# Your assignment
Report each line of the entries that contains the word "system", copied in full.

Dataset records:
★ ★ ★ ★ ★

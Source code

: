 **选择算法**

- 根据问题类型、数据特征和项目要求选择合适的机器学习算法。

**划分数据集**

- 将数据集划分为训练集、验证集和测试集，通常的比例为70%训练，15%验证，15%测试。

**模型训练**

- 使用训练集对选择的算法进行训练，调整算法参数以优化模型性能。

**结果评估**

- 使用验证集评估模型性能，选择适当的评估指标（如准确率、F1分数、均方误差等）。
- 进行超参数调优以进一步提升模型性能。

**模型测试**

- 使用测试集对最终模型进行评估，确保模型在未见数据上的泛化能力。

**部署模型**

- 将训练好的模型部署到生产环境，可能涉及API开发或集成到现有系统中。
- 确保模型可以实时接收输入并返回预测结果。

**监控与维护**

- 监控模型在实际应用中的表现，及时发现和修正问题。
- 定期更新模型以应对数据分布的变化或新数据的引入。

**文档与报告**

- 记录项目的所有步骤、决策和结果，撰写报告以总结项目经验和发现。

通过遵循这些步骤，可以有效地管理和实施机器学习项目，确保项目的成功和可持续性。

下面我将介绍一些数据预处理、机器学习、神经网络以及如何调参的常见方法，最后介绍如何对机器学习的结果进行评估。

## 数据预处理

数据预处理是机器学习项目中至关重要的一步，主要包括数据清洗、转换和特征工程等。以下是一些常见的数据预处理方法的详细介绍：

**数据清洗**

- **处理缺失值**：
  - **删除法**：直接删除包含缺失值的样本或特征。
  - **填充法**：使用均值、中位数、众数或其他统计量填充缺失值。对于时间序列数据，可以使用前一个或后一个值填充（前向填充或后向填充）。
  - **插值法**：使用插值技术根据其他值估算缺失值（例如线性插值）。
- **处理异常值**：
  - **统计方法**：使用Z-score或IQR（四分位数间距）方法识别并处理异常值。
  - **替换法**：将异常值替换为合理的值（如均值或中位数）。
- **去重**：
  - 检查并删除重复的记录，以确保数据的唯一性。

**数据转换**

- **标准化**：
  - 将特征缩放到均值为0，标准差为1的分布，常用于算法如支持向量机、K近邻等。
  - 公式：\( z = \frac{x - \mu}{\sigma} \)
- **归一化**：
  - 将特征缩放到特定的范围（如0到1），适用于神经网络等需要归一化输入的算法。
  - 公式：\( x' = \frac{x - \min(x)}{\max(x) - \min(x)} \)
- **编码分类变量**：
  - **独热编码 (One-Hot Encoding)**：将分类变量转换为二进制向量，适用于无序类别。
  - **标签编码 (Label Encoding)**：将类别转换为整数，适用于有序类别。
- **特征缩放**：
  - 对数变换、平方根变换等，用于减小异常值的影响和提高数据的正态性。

★ ★ ★ ★ ★

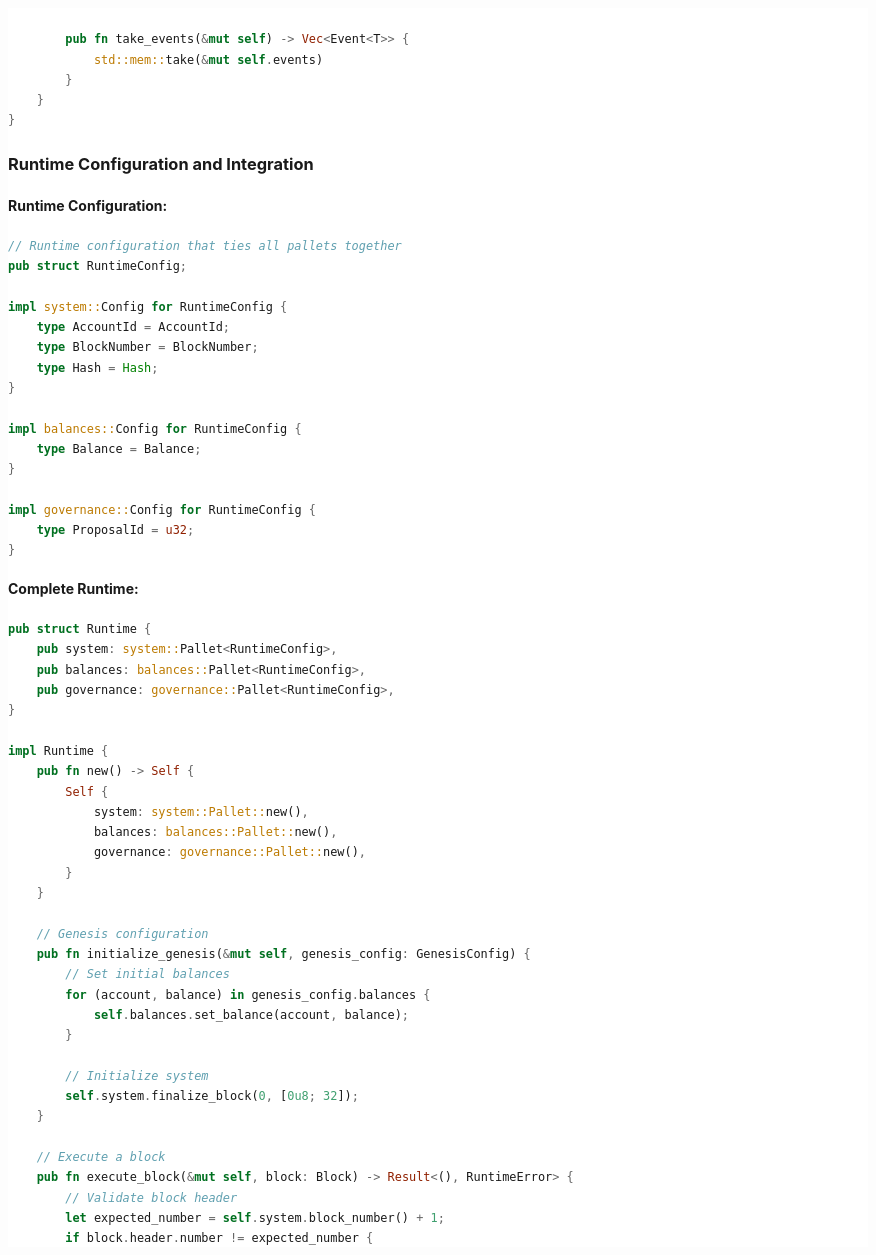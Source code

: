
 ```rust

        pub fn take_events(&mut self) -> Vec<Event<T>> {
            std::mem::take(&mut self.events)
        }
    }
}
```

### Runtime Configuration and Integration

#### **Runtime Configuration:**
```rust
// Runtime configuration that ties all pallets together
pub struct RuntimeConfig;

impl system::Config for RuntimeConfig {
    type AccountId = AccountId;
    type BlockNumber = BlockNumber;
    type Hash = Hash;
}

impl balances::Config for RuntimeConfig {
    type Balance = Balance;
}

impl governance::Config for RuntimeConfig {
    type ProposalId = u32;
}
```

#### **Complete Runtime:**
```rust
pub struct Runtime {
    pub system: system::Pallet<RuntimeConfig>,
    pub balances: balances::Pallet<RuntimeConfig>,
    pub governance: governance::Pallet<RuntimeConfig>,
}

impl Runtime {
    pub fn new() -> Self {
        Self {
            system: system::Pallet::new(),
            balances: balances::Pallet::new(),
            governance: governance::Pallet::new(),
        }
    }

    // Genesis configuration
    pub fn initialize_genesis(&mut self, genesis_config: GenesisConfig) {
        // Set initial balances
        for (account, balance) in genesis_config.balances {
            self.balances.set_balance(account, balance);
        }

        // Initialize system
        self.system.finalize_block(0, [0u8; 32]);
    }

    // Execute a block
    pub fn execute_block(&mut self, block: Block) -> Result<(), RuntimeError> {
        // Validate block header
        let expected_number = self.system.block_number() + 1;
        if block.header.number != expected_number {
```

★ ★ ★ ★ ★

# Answer
impl system::Config for RuntimeConfig {
    pub system: system::Pallet<RuntimeConfig>,
            system: system::Pallet::new(),
        // Initialize system
        self.system.finalize_block(0, [0u8; 32]);
        let expected_number = self.system.block_number() + 1;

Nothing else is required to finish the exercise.